Collected data
((
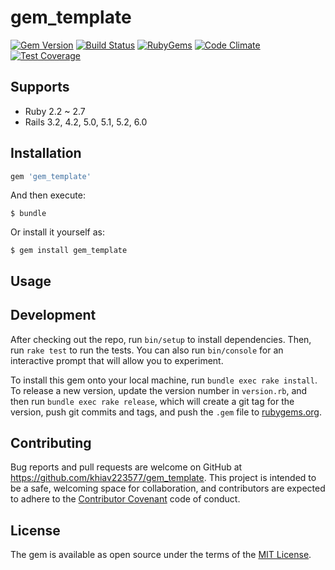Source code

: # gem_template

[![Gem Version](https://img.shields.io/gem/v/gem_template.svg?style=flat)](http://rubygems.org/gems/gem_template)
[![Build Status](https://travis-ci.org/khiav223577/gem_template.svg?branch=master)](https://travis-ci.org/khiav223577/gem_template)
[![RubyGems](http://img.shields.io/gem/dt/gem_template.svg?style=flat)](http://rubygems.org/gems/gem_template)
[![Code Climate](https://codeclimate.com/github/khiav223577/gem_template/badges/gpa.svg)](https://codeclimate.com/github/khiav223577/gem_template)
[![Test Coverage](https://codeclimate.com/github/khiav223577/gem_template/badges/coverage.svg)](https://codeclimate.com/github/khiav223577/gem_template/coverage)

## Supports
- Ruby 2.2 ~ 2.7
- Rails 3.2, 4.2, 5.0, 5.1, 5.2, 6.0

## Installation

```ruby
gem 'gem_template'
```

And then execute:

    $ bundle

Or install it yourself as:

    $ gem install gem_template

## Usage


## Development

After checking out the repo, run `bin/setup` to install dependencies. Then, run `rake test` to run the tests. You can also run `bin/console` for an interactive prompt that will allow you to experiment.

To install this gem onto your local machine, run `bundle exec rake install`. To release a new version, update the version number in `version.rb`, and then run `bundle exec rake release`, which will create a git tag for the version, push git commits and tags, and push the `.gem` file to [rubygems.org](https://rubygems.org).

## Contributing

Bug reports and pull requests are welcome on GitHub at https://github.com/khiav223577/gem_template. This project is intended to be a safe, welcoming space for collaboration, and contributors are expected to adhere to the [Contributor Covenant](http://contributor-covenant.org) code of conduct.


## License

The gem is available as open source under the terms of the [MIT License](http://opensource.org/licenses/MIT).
))
((
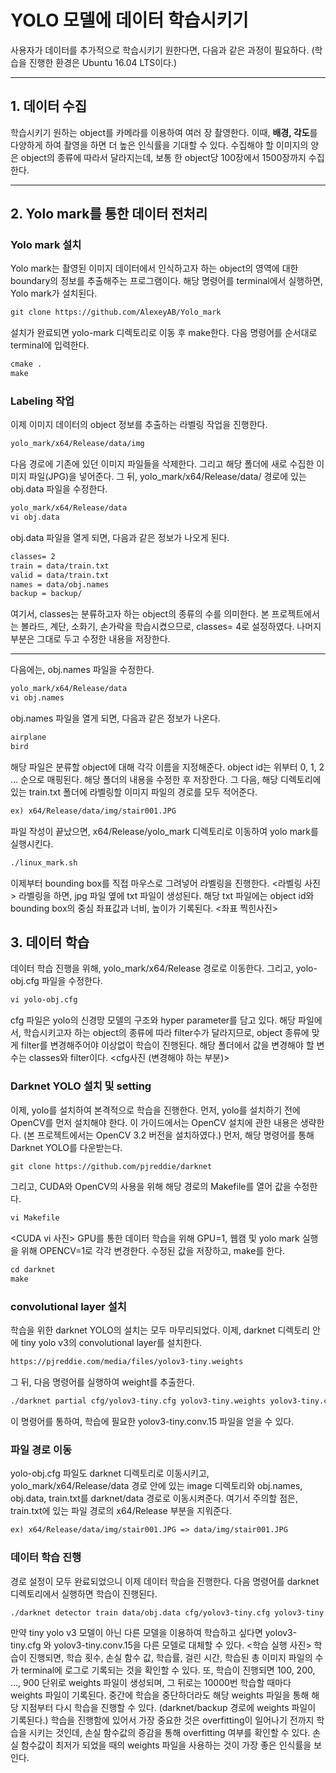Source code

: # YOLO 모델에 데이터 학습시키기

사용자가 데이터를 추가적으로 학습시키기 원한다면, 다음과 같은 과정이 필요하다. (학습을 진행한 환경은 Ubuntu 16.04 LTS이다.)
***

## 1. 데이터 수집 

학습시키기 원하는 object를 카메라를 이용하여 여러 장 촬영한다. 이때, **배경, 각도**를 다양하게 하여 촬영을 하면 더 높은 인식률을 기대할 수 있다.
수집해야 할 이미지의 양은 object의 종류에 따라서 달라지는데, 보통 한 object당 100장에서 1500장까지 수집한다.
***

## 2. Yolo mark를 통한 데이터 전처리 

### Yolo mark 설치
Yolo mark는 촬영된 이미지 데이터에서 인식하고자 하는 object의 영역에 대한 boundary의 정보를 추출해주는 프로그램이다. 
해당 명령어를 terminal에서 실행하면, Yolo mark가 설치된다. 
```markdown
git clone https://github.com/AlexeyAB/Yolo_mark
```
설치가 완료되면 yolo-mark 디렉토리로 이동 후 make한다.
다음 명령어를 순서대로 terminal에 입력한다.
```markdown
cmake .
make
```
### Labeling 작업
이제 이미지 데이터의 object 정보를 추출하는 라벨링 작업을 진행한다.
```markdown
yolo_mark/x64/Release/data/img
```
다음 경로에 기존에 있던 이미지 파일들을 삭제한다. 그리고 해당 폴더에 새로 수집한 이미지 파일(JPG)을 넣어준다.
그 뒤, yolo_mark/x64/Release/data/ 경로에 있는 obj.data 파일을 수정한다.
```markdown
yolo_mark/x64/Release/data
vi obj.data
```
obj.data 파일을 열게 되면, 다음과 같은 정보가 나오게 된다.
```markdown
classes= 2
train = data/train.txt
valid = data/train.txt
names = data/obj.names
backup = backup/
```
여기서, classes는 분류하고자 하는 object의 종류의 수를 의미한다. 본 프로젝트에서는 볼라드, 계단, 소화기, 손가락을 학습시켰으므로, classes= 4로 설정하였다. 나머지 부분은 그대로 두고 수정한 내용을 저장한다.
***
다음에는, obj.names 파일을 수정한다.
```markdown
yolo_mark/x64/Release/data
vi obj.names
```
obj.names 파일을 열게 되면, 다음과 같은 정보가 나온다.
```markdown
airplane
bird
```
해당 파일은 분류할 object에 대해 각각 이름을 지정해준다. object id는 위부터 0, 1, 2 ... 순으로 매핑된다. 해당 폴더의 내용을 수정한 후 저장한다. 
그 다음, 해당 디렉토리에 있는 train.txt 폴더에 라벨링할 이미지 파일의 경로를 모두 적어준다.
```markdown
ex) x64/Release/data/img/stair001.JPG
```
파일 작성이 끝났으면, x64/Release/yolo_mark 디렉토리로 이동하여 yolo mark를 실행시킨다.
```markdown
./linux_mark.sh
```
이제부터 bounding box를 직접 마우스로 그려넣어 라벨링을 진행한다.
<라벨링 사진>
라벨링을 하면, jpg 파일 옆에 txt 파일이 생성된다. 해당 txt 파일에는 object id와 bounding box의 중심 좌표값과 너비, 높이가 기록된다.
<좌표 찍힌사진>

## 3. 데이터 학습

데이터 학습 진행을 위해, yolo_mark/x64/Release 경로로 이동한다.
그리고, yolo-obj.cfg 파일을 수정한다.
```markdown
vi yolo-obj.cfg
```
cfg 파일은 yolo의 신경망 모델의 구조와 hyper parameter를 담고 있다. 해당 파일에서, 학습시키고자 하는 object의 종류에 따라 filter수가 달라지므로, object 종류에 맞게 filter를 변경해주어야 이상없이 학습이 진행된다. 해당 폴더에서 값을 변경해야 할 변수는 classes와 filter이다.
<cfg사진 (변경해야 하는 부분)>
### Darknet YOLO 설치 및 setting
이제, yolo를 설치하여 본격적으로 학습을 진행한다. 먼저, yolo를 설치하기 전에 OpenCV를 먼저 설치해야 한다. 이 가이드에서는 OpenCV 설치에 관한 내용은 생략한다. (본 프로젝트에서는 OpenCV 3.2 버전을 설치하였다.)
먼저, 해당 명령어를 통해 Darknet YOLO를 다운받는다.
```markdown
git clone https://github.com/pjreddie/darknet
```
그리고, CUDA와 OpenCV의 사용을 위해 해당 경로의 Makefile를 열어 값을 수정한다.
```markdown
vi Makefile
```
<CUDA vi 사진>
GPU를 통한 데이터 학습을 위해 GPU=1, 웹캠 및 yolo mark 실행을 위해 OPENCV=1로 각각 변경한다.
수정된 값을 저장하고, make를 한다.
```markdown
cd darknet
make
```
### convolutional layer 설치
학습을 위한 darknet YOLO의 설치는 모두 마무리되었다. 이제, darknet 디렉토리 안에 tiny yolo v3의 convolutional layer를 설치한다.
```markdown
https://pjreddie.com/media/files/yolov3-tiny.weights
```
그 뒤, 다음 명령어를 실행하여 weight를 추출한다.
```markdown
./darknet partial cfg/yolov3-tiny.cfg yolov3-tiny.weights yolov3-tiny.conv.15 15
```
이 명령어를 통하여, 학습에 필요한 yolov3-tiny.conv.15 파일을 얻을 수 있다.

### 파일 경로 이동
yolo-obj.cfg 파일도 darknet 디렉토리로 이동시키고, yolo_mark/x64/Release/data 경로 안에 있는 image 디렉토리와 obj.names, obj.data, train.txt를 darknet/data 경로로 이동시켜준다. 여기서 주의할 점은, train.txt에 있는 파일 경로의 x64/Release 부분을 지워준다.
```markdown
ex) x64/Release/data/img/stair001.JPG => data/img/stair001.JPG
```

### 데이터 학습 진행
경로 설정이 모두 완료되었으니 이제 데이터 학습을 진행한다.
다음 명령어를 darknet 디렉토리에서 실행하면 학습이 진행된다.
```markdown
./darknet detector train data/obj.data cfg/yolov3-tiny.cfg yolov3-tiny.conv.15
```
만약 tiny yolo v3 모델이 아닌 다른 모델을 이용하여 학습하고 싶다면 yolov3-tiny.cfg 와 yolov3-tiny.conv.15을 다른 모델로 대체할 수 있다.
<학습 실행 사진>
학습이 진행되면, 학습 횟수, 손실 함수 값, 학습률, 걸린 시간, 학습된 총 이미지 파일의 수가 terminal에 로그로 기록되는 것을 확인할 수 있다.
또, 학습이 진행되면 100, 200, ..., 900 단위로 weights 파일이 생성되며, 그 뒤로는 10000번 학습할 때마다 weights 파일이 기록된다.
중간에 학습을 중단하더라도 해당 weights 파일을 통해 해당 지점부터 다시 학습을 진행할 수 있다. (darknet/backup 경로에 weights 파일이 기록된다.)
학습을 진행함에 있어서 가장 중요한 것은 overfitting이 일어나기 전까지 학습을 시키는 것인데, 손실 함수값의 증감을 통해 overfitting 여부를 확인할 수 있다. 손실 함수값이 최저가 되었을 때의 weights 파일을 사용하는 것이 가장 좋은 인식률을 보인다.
))
▶ _Exercise instructions_: Check each line above for the word "rake". Then state how many lines contain it, and nothing more.

▶ _Result of this task_: 2